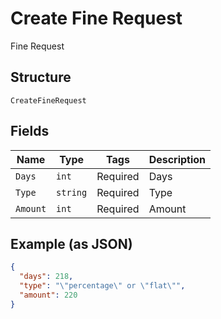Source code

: 
# Create Fine Request

Fine Request

## Structure

`CreateFineRequest`

## Fields

| Name | Type | Tags | Description |
|  --- | --- | --- | --- |
| `Days` | `int` | Required | Days |
| `Type` | `string` | Required | Type |
| `Amount` | `int` | Required | Amount |

## Example (as JSON)

```json
{
  "days": 218,
  "type": "\"percentage\" or \"flat\"",
  "amount": 220
}
```

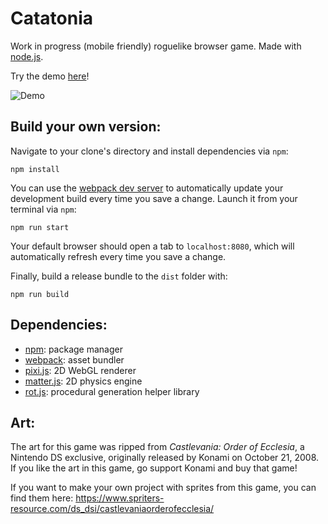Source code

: # Catatonia
 
Work in progress (mobile friendly) roguelike browser game. Made with [node.js](https://nodejs.org/en/).

Try the demo [here](https://www.studiostudios.net/catatonia/squad/dungeon)!

![Demo](gifs/shadow-demo.gif)

## Build your own version:
 Navigate to your clone's directory and install dependencies via `npm`:
 ```
 npm install
 ```
 You can use the [webpack dev server](https://webpack.js.org/configuration/dev-server/) to automatically update your development build every time you save a change. Launch it from your terminal via `npm`:
 ```
 npm run start
 ```
 Your default browser should open a tab to `localhost:8080`, which will automatically refresh every time you save a change.
 
 Finally, build a release bundle to the `dist` folder with:
 ```
 npm run build
 ```
## Dependencies:
* [npm](https://www.npmjs.com/get-npm):  package manager
* [webpack](https://webpack.js.org/guides/getting-started/):  asset bundler 
* [pixi.js](https://www.pixijs.com/):  2D WebGL renderer
* [matter.js](https://www.npmjs.com/package/matter-js):  2D physics engine 
* [rot.js](https://www.npmjs.com/package/rot-js): procedural generation helper library

## Art:
The art for this game was ripped from *Castlevania: Order of Ecclesia*, a Nintendo DS exclusive, originally released by Konami on October 21, 2008. If you like the art in this game, go support Konami and buy that game! 

If you want to make your own project with sprites from this game, you can find them here:
https://www.spriters-resource.com/ds_dsi/castlevaniaorderofecclesia/
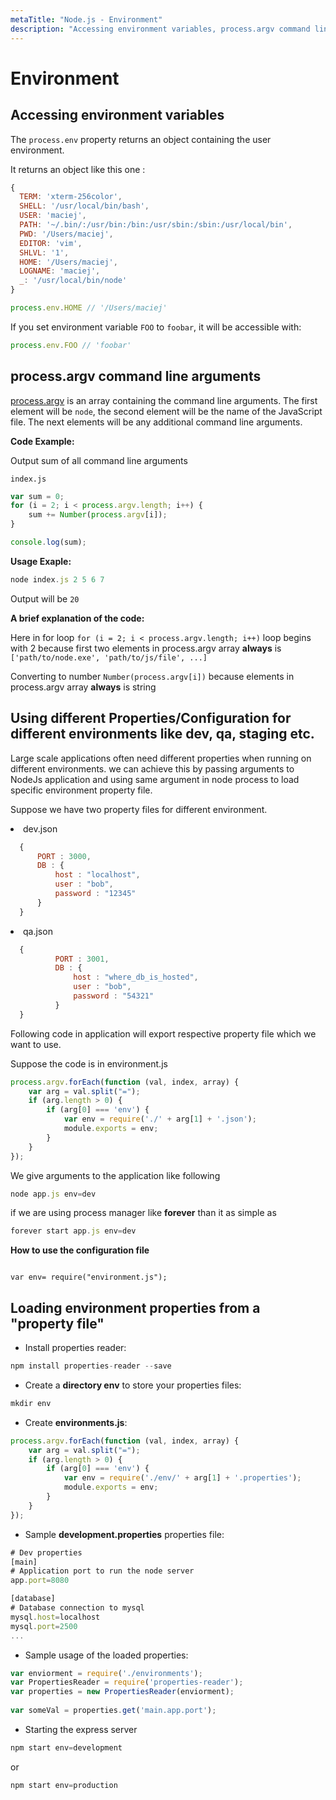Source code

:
 ```yaml
---
metaTitle: "Node.js - Environment"
description: "Accessing environment variables, process.argv command line arguments, Using different Properties/Configuration for different environments like dev, qa, staging etc., Loading environment properties from a property file"
---
```


# Environment



## Accessing environment variables


The `process.env` property returns an object containing the user environment.

It returns an object like this one :

```js
{
  TERM: 'xterm-256color',
  SHELL: '/usr/local/bin/bash',
  USER: 'maciej',
  PATH: '~/.bin/:/usr/bin:/bin:/usr/sbin:/sbin:/usr/local/bin',
  PWD: '/Users/maciej',
  EDITOR: 'vim',
  SHLVL: '1',
  HOME: '/Users/maciej',
  LOGNAME: 'maciej',
  _: '/usr/local/bin/node'
}

```

```js
process.env.HOME // '/Users/maciej'

```

If you set environment variable `FOO` to `foobar`, it will be accessible with:

```js
process.env.FOO // 'foobar' 

```



## process.argv command line arguments


[process.argv](https://nodejs.org/docs/latest/api/process.html#process_process_argv) is an array containing the command line arguments. The first element will be `node`, the second element will be the name of the JavaScript file. The next elements will be any additional command line arguments.

**Code Example:**

Output sum of all command line arguments

`index.js`

```js
var sum = 0;
for (i = 2; i < process.argv.length; i++) {
    sum += Number(process.argv[i]);
}

console.log(sum);

```

**Usage Exaple:**

```js
node index.js 2 5 6 7

```

Output will be `20`

**A brief explanation of the code:**

Here in for loop `for (i = 2; i < process.argv.length; i++)` loop begins with 2 because first two elements in process.argv array **always** is `['path/to/node.exe', 'path/to/js/file', ...]`

Converting to number `Number(process.argv[i])` because elements in process.argv array **always** is string



## Using different Properties/Configuration for different environments like dev, qa, staging etc.


Large scale applications often need different properties when running on different environments. we can achieve this by passing arguments to NodeJs application and using same argument in node process to load specific environment property file.

Suppose we have two property files for different environment.

<li>
dev.json

```js
  {
      PORT : 3000,
      DB : {
          host : "localhost",
          user : "bob",
          password : "12345"
      }
  }

```


</li>
<li>
qa.json

```js
  {
          PORT : 3001,
          DB : {
              host : "where_db_is_hosted",
              user : "bob",
              password : "54321"
          }
  }

```


</li>

Following code in application will export respective property file which we want to use.

Suppose the code is in environment.js

```js
process.argv.forEach(function (val, index, array) {
    var arg = val.split("=");
    if (arg.length > 0) {
        if (arg[0] === 'env') {
            var env = require('./' + arg[1] + '.json');
            module.exports = env;
        }
    }
});

```

We give arguments to the application like following

```js
node app.js env=dev

```

if we are using process manager like **forever** than it as simple as

```js
forever start app.js env=dev

```

**How to use the configuration file**

```

var env= require("environment.js");

```



## Loading environment properties from a "property file"


- Install properties reader:

```js
npm install properties-reader --save

```


- Create a **directory env** to store your properties files:

```js
mkdir env

```


- Create **environments.js**:

```js
process.argv.forEach(function (val, index, array) {
    var arg = val.split("=");
    if (arg.length > 0) {
        if (arg[0] === 'env') {
            var env = require('./env/' + arg[1] + '.properties');
            module.exports = env;
        }
    }
});

```


- Sample **development.properties** properties file:

```js
# Dev properties
[main]
# Application port to run the node server
app.port=8080

[database]
# Database connection to mysql
mysql.host=localhost
mysql.port=2500
...

```


- Sample usage of the loaded properties:

```js
var enviorment = require('./environments');
var PropertiesReader = require('properties-reader');
var properties = new PropertiesReader(enviorment);
   
var someVal = properties.get('main.app.port');

```


- Starting the express server

```js
npm start env=development

```

or

```js
npm start env=production

```

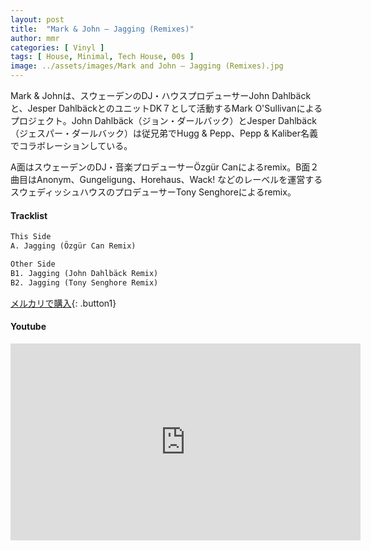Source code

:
 ```yaml
---
layout: post
title:  "Mark & John – Jagging (Remixes)"
author: mmr
categories: [ Vinyl ]
tags: [ House, Minimal, Tech House, 00s ]
image: ../assets/images/Mark and John – Jagging (Remixes).jpg
---
```


Mark & Johnは、スウェーデンのDJ・ハウスプロデューサーJohn Dahlbäckと、Jesper DahlbäckとのユニットDK７として活動するMark O'Sullivanによるプロジェクト。John Dahlbäck（ジョン・ダールバック）とJesper Dahlbäck（ジェスパー・ダールバック）は従兄弟でHugg & Pepp、Pepp & Kaliber名義でコラボレーションしている。

A面はスウェーデンのDJ・音楽プロデューサーÖzgür Canによるremix。B面２曲目はAnonym、Gungeligung、Horehaus、Wack! などのレーベルを運営するスウェディッシュハウスのプロデューサーTony Senghoreによるremix。

#### Tracklist
```md
This Side
A. Jagging (Özgür Can Remix)

Other Side
B1. Jagging (John Dahlbäck Remix)
B2. Jagging (Tony Senghore Remix)
```

[メルカリで購入](https://jp.mercari.com/item/m15812016406?afid=6142608987){: .button1}

#### Youtube
<iframe width="560" height="315" src="https://www.youtube.com/embed/gd7uJKTW9Wg?si=zs_4OlkwIsunHHqF" title="YouTube video player" frameborder="0" allow="accelerometer; autoplay; clipboard-write; encrypted-media; gyroscope; picture-in-picture; web-share" referrerpolicy="strict-origin-when-cross-origin" allowfullscreen></iframe>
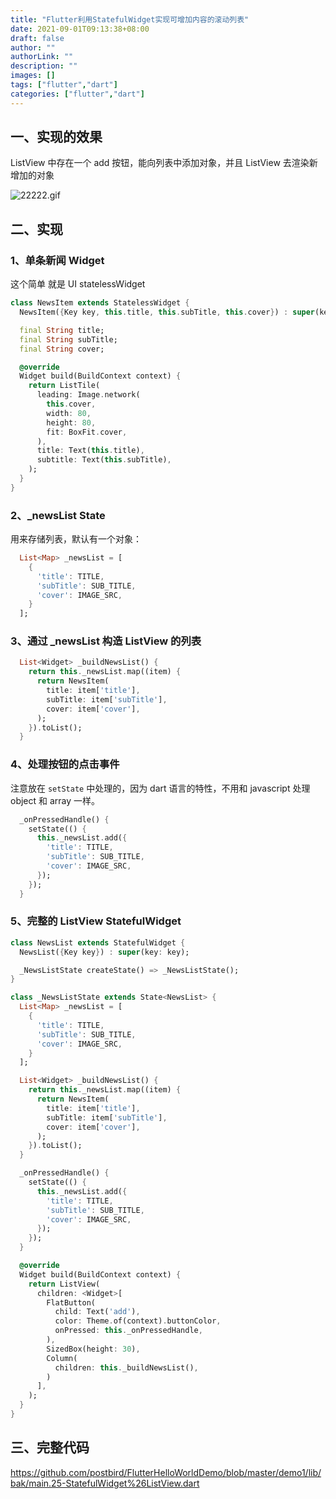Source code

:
 ```yaml
---
title: "Flutter利用StatefulWidget实现可增加内容的滚动列表"
date: 2021-09-01T09:13:38+08:00
draft: false
author: ""
authorLink: ""
description: ""
images: []
tags: ["flutter","dart"]
categories: ["flutter","dart"]
---
```


## 一、实现的效果

ListView 中存在一个 add 按钮，能向列表中添加对象，并且 ListView 去渲染新增加的对象

![22222.gif](https://luckly007.oss-cn-beijing.aliyuncs.com/image/1380629881.gif)



## 二、实现



### 1、单条新闻 Widget

这个简单 就是 UI statelessWidget

```dart
class NewsItem extends StatelessWidget {
  NewsItem({Key key, this.title, this.subTitle, this.cover}) : super(key: key);

  final String title;
  final String subTitle;
  final String cover;

  @override
  Widget build(BuildContext context) {
    return ListTile(
      leading: Image.network(
        this.cover,
        width: 80,
        height: 80,
        fit: BoxFit.cover,
      ),
      title: Text(this.title),
      subtitle: Text(this.subTitle),
    );
  }
}
```



### 2、_newsList State

用来存储列表，默认有一个对象：

```dart
  List<Map> _newsList = [
    {
      'title': TITLE,
      'subTitle': SUB_TITLE,
      'cover': IMAGE_SRC,
    }
  ];
```



### 3、通过 _newsList 构造 ListView 的列表

```dart
  List<Widget> _buildNewsList() {
    return this._newsList.map((item) {
      return NewsItem(
        title: item['title'],
        subTitle: item['subTitle'],
        cover: item['cover'],
      );
    }).toList();
  }
```



### 4、处理按钮的点击事件

注意放在 `setState` 中处理的，因为 dart 语言的特性，不用和 javascript 处理 object 和 array 一样。

```dart
  _onPressedHandle() {
    setState(() {
      this._newsList.add({
        'title': TITLE,
        'subTitle': SUB_TITLE,
        'cover': IMAGE_SRC,
      });
    });
  }
```



### 5、完整的 ListView StatefulWidget

```dart
class NewsList extends StatefulWidget {
  NewsList({Key key}) : super(key: key);

  _NewsListState createState() => _NewsListState();
}

class _NewsListState extends State<NewsList> {
  List<Map> _newsList = [
    {
      'title': TITLE,
      'subTitle': SUB_TITLE,
      'cover': IMAGE_SRC,
    }
  ];

  List<Widget> _buildNewsList() {
    return this._newsList.map((item) {
      return NewsItem(
        title: item['title'],
        subTitle: item['subTitle'],
        cover: item['cover'],
      );
    }).toList();
  }

  _onPressedHandle() {
    setState(() {
      this._newsList.add({
        'title': TITLE,
        'subTitle': SUB_TITLE,
        'cover': IMAGE_SRC,
      });
    });
  }

  @override
  Widget build(BuildContext context) {
    return ListView(
      children: <Widget>[
        FlatButton(
          child: Text('add'),
          color: Theme.of(context).buttonColor,
          onPressed: this._onPressedHandle,
        ),
        SizedBox(height: 30),
        Column(
          children: this._buildNewsList(),
        )
      ],
    );
  }
}
```



## 三、完整代码

https://github.com/postbird/FlutterHelloWorldDemo/blob/master/demo1/lib/bak/main.25-StatefulWidget%26ListView.dart
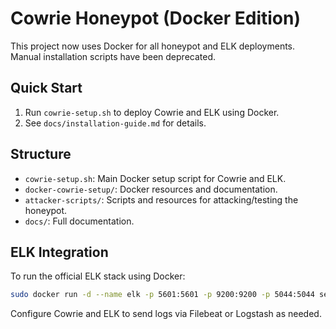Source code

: # Cowrie Honeypot (Docker Edition)

This project now uses Docker for all honeypot and ELK deployments. Manual installation scripts have been deprecated.

## Quick Start

1. Run `cowrie-setup.sh` to deploy Cowrie and ELK using Docker.
2. See `docs/installation-guide.md` for details.

## Structure

- `cowrie-setup.sh`: Main Docker setup script for Cowrie and ELK.
- `docker-cowrie-setup/`: Docker resources and documentation.
- `attacker-scripts/`: Scripts and resources for attacking/testing the honeypot.
- `docs/`: Full documentation.

## ELK Integration

To run the official ELK stack using Docker:

```bash
sudo docker run -d --name elk -p 5601:5601 -p 9200:9200 -p 5044:5044 sebp/elk:latest
```

Configure Cowrie and ELK to send logs via Filebeat or Logstash as needed.
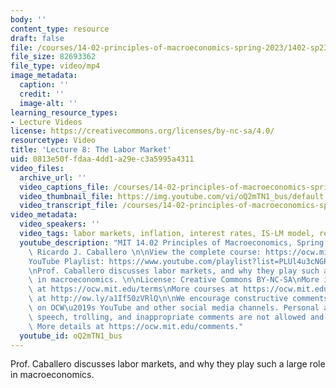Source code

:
 ```yaml
---
body: ''
content_type: resource
draft: false
file: /courses/14-02-principles-of-macroeconomics-spring-2023/1402-sp23-lecture-8-v2_360p_16_9.mp4
file_size: 82693362
file_type: video/mp4
image_metadata:
  caption: ''
  credit: ''
  image-alt: ''
learning_resource_types:
- Lecture Videos
license: https://creativecommons.org/licenses/by-nc-sa/4.0/
resourcetype: Video
title: 'Lecture 8: The Labor Market'
uid: 0813e50f-fdaa-4dd1-a29e-c3a5995a4311
video_files:
  archive_url: ''
  video_captions_file: /courses/14-02-principles-of-macroeconomics-spring-2023/13hvFLw5ipQ0BKvRiABfV-2oZ2Ec47RRe_transcript.webvtt
  video_thumbnail_file: https://img.youtube.com/vi/oQ2mTN1_bus/default.jpg
  video_transcript_file: /courses/14-02-principles-of-macroeconomics-spring-2023/13hvFLw5ipQ0BKvRiABfV-2oZ2Ec47RRe_transcript.pdf
video_metadata:
  video_speakers: ''
  video_tags: labor markets, inflation, interest rates, IS-LM model, recession
  youtube_description: "MIT 14.02 Principles of Macroeconomics, Spring 2023\nInstructor:\
    \ Ricardo J. Caballero \n\nView the complete course: https://ocw.mit.edu/courses/14-02-principles-of-macroeconomics-spring-2023/\n\
    YouTube Playlist: https://www.youtube.com/playlist?list=PLUl4u3cNGP62EXoZ4B3_Ob7lRRwpGQxkb\n\
    \nProf. Caballero discusses labor markets, and why they play such a large role\
    \ in macroeconomics. \n\nLicense: Creative Commons BY-NC-SA\nMore information\
    \ at https://ocw.mit.edu/terms\nMore courses at https://ocw.mit.edu\nSupport OCW\
    \ at http://ow.ly/a1If50zVRlQ\n\nWe encourage constructive comments and discussion\
    \ on OCW\u2019s YouTube and other social media channels. Personal attacks, hate\
    \ speech, trolling, and inappropriate comments are not allowed and may be removed.\
    \ More details at https://ocw.mit.edu/comments."
  youtube_id: oQ2mTN1_bus
---
```

Prof. Caballero discusses labor markets, and why they play such a large role in macroeconomics.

**To do**
Find the word "children" in the entries above. Copy every line that has it.

**Written solution**
      children: <Widget>[
          children: this._buildNewsList(),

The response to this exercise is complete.